Brief » The records below should be printed once more, exactly as they appear.

::: Information given :::

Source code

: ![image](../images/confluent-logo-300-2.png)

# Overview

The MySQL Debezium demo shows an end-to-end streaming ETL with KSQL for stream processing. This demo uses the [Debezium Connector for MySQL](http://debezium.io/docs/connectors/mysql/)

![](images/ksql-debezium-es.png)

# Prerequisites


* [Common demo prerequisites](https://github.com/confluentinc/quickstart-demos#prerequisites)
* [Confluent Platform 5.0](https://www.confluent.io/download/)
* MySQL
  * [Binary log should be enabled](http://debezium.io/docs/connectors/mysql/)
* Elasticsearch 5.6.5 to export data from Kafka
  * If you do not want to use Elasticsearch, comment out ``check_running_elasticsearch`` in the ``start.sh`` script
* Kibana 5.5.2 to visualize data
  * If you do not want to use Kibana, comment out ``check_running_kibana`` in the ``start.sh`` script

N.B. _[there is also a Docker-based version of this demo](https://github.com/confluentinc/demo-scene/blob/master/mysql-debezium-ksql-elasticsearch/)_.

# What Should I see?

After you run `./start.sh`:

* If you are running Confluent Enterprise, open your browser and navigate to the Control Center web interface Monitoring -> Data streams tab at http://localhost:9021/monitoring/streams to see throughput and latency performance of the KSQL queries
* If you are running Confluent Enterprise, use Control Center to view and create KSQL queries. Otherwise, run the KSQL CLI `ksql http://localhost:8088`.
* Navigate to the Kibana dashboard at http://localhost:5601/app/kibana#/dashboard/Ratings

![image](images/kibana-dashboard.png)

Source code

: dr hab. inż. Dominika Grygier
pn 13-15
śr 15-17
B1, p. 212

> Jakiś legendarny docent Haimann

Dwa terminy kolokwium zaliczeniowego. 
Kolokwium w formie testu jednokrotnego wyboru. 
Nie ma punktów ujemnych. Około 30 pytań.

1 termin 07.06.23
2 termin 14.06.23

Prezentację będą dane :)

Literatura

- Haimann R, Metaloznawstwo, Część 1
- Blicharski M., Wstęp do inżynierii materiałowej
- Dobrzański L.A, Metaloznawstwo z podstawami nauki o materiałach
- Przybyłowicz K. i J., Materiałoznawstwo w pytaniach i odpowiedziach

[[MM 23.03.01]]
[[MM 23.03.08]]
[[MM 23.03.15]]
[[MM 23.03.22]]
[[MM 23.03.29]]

:::

Exercise result »
Source code

: ![image](../images/confluent-logo-300-2.png)

# Overview

The MySQL Debezium demo shows an end-to-end streaming ETL with KSQL for stream processing. This demo uses the [Debezium Connector for MySQL](http://debezium.io/docs/connectors/mysql/)

![](images/ksql-debezium-es.png)

# Prerequisites


* [Common demo prerequisites](https://github.com/confluentinc/quickstart-demos#prerequisites)
* [Confluent Platform 5.0](https://www.confluent.io/download/)
* MySQL
  * [Binary log should be enabled](http://debezium.io/docs/connectors/mysql/)
* Elasticsearch 5.6.5 to export data from Kafka
  * If you do not want to use Elasticsearch, comment out ``check_running_elasticsearch`` in the ``start.sh`` script
* Kibana 5.5.2 to visualize data
  * If you do not want to use Kibana, comment out ``check_running_kibana`` in the ``start.sh`` script

N.B. _[there is also a Docker-based version of this demo](https://github.com/confluentinc/demo-scene/blob/master/mysql-debezium-ksql-elasticsearch/)_.

# What Should I see?

After you run `./start.sh`:

* If you are running Confluent Enterprise, open your browser and navigate to the Control Center web interface Monitoring -> Data streams tab at http://localhost:9021/monitoring/streams to see throughput and latency performance of the KSQL queries
* If you are running Confluent Enterprise, use Control Center to view and create KSQL queries. Otherwise, run the KSQL CLI `ksql http://localhost:8088`.
* Navigate to the Kibana dashboard at http://localhost:5601/app/kibana#/dashboard/Ratings

![image](images/kibana-dashboard.png)

Source code

: dr hab. inż. Dominika Grygier
pn 13-15
śr 15-17
B1, p. 212

> Jakiś legendarny docent Haimann

Dwa terminy kolokwium zaliczeniowego. 
Kolokwium w formie testu jednokrotnego wyboru. 
Nie ma punktów ujemnych. Około 30 pytań.

1 termin 07.06.23
2 termin 14.06.23

Prezentację będą dane :)

Literatura

- Haimann R, Metaloznawstwo, Część 1
- Blicharski M., Wstęp do inżynierii materiałowej
- Dobrzański L.A, Metaloznawstwo z podstawami nauki o materiałach
- Przybyłowicz K. i J., Materiałoznawstwo w pytaniach i odpowiedziach

[[MM 23.03.01]]
[[MM 23.03.08]]
[[MM 23.03.15]]
[[MM 23.03.22]]
[[MM 23.03.29]]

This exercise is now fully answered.